§ Your assignment:
Retype, word for word, the lines from the first line of the entries through the line that holds "Banco Digital Feito"; leave out the pictures.

Top of Input for this task

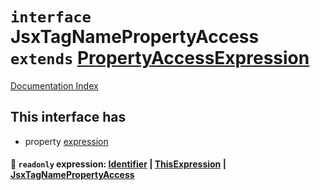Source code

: # `interface` JsxTagNamePropertyAccess `extends` [PropertyAccessExpression](../interface.PropertyAccessExpression/README.md)

[Documentation Index](../README.md)

## This interface has

- property [expression](#-readonly-expression-identifier--thisexpression--jsxtagnamepropertyaccess)


#### 📄 `readonly` expression: [Identifier](../interface.Identifier/README.md) | [ThisExpression](../interface.ThisExpression/README.md) | [JsxTagNamePropertyAccess](../interface.JsxTagNamePropertyAccess/README.md)




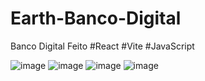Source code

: # Earth-Banco-Digital
Banco Digital Feito
 #React
 #Vite
 #JavaScript
 
![image](https://user-images.githubusercontent.com/102733869/202468124-026c2563-0fd2-4d86-a8fd-f685a81bc64a.png)
![image](https://user-images.githubusercontent.com/102733869/202471080-b21d5202-5031-435c-8cdc-930700f8d946.png)
![image](https://user-images.githubusercontent.com/102733869/202471365-72b8fde1-3280-452b-8893-3fe3f37fe5d7.png)
![image](https://user-images.githubusercontent.com/102733869/202471574-712e6196-59fb-47db-9b27-6f97450d05ad.png)








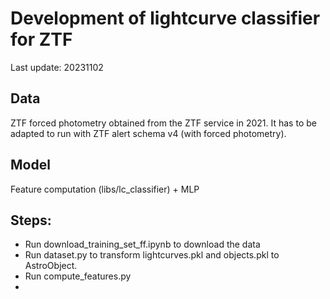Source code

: # Development of lightcurve classifier for ZTF

Last update: 20231102

## Data

ZTF forced photometry obtained from the ZTF service in 2021. 
It has to be adapted to run with ZTF alert schema v4 (with forced photometry).

## Model

Feature computation (libs/lc_classifier) + MLP

## Steps:
 * Run download_training_set_ff.ipynb to download the data
 * Run dataset.py to transform lightcurves.pkl and objects.pkl to AstroObject.
 * Run compute_features.py
 * 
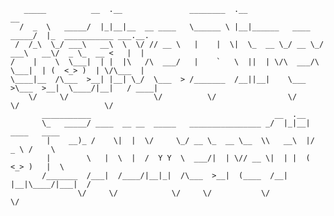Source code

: 

       _____          __  .__               ________  .__                       __                        
      /  _  \   _____/  |_|__|__  __ ____   \______ \ |__|______   ____   _____/  |_  ___________ ___.__. 
     /  /_\  \_/ ___\   __\  \  \/ // __ \   |    |  \|  \_  __ \_/ __ \_/ ___\   __\/  _ \_  __ <   |  | 
    /    |    \  \___|  | |  |\   /\  ___/   |    `   \  ||  | \/\  ___/\  \___|  | (  <_> )  | \/\___  | 
    \____|__  /\___  >__| |__| \_/  \___  > /_______  /__||__|    \___  >\___  >__|  \____/|__|   / ____| 
        \/     \/                   \/          \/                \/     \/                   \/      
           ___________                                         __  .__                                
           \_   _____/ ____  __ __  _____   ________________ _/  |_|__| ____   ____                   
            |    __)_ /    \|  |  \/     \_/ __ \_  __ \__  \\   __\  |/  _ \ /    \                  
            |        \   |  \  |  /  Y Y  \  ___/|  | \// __ \|  | |  (  <_> )   |  \                 
           /_______  /___|  /____/|__|_|  /\___  >__|  (____  /__| |__|\____/|___|  /                 
                   \/     \/            \/     \/           \/                    \/           
    
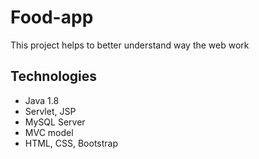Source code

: # Food-app
This project helps to better understand way the web work

## Technologies
+ Java 1.8
+ Servlet, JSP
+ MySQL Server
+ MVC model
+ HTML, CSS, Bootstrap
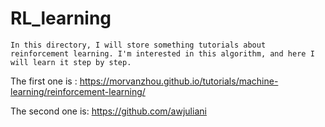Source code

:# RL_learning

    In this directory, I will store something tutorials about reinforcement learning. I'm interested in this algorithm, and here I will learn it step by step.

The first one is :
https://morvanzhou.github.io/tutorials/machine-learning/reinforcement-learning/

The second one is:
https://github.com/awjuliani
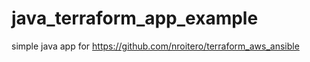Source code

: # java_terraform_app_example

simple java app for https://github.com/nroitero/terraform_aws_ansible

Bottom of Input for this task

§ Written solution:
Source code

: # `interface` JsxTagNamePropertyAccess `extends` [PropertyAccessExpression](../interface.PropertyAccessExpression/README.md)

[Documentation Index](../README.md)

## This interface has

- property [expression](#-readonly-expression-identifier--thisexpression--jsxtagnamepropertyaccess)


#### 📄 `readonly` expression: [Identifier](../interface.Identifier/README.md) | [ThisExpression](../interface.ThisExpression/README.md) | [JsxTagNamePropertyAccess](../interface.JsxTagNamePropertyAccess/README.md)




Source code

: # Earth-Banco-Digital
Banco Digital Feito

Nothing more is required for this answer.